As I look backward, I gaze forward. I celebrate the 25th anniversary of Dr. King’s holiday proudly, respectfully, and humbly. I celebrate a man who in today’s climate of poisonous rhetoric, and unintelligible debate– would have been called anything from a treasonous Marxist– to an unpatriotic socialist. Some in fact, would debase and demean his work, while claiming to carry the awesome mantle of Dr. King’s legacy. He demands more respect than that.
If Dr. King taught us anything, it was that sacrifice is a necessary burden of leadership. Leadership must be tethered to a righteous cause. It cannot be vacant in times of strife, or as the winds of discomfort shift the debate. Righteous causes exist to give our lives direction– to fill our souls with purpose. Dr. King knew his, and he shared it with all of us. Those able to walk in his graceful path were anointed with the spirit of compassion, the power of forgiveness, the strength of righteousness, and the glory of eternal love. With these qualities, man and woman shall endure. They shall prosper. They shall triumph over injustice and intolerance.
On this day, we should praise the true meaning of leadership. We all should aspire to the heights of a man who worried less about his own mortality–and more about the mortality of those four little girls– brutally murdered in Birmingham. Those little girls, whose lives “were distressingly small in quantity, but glowingly large in quality.” We should aspire to quality. We should wind our paths through gardens filled with light– never seeking comfort– but always giving it in doses large and small.

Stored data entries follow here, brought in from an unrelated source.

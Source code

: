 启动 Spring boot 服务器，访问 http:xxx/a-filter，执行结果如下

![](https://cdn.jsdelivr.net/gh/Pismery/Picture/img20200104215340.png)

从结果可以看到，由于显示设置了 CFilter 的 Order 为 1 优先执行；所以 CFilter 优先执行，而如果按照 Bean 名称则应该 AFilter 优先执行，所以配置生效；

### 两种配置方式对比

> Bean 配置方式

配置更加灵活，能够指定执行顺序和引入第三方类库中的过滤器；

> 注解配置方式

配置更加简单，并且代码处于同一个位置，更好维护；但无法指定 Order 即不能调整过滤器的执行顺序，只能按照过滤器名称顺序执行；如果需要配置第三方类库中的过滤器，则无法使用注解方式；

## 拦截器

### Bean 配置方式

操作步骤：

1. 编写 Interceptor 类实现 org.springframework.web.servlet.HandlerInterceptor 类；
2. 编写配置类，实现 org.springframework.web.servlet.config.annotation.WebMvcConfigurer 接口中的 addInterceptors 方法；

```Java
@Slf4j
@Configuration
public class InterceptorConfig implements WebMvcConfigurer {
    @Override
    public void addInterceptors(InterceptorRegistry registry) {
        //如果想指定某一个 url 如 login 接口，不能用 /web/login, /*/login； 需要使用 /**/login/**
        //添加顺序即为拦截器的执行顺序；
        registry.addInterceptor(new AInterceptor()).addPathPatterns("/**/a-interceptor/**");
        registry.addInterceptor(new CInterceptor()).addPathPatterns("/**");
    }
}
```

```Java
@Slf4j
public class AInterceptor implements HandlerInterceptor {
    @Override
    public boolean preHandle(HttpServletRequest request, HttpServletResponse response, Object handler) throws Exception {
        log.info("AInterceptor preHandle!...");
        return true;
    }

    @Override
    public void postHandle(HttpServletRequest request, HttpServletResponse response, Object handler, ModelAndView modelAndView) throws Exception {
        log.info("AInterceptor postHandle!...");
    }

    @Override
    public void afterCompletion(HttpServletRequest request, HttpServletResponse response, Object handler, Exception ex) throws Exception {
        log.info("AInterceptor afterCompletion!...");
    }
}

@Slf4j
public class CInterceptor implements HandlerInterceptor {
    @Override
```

We have the power to lift the shadow of disappointment, cast widely upon us in times of difficulty. It is within us to seek the solution to our problems, and reject with great confidence any attempt to dissuade us from our cause. This is what real leaders choose. The path is never a clean one, but it is a necessary one. I pray I have the strength demanded of me to fulfill my promise. But in times of doubt, the words of a man who worried less about his own mortality, and more about the quality of life for others, assuage my fears:
…when you take a cross-country drive and find it necessary to sleep night after night in the uncomfortable corners of your automobile because no motel will accept you; when you are humiliated day in and day out by nagging signs reading “white” and “colored”; when your first name becomes “nigger,” your middle name becomes “boy” (however old you are) and your last name becomes “John,” and your wife and mother are never given the respected title “Mrs.”; when you are harried by day and haunted by night by the fact that you are a Negro, living constantly at tiptoe stance, never quite knowing what to expect next, and are plagued with inner fears and outer resentments; when you go forever fighting a degenerating sense of “nobodiness” then you will understand why we find it difficult to wait. There comes a time when the cup of endurance runs over, and men are no longer willing to be plunged into the abyss of despair. I hope, sirs, you can understand our legitimate and unavoidable impatience.
Dr. King taught us that continuous struggle is a necessity of change. We can be the mechanism that fosters hope, as we continue to make that change a reality. There is no greater heir to the King legacy than that.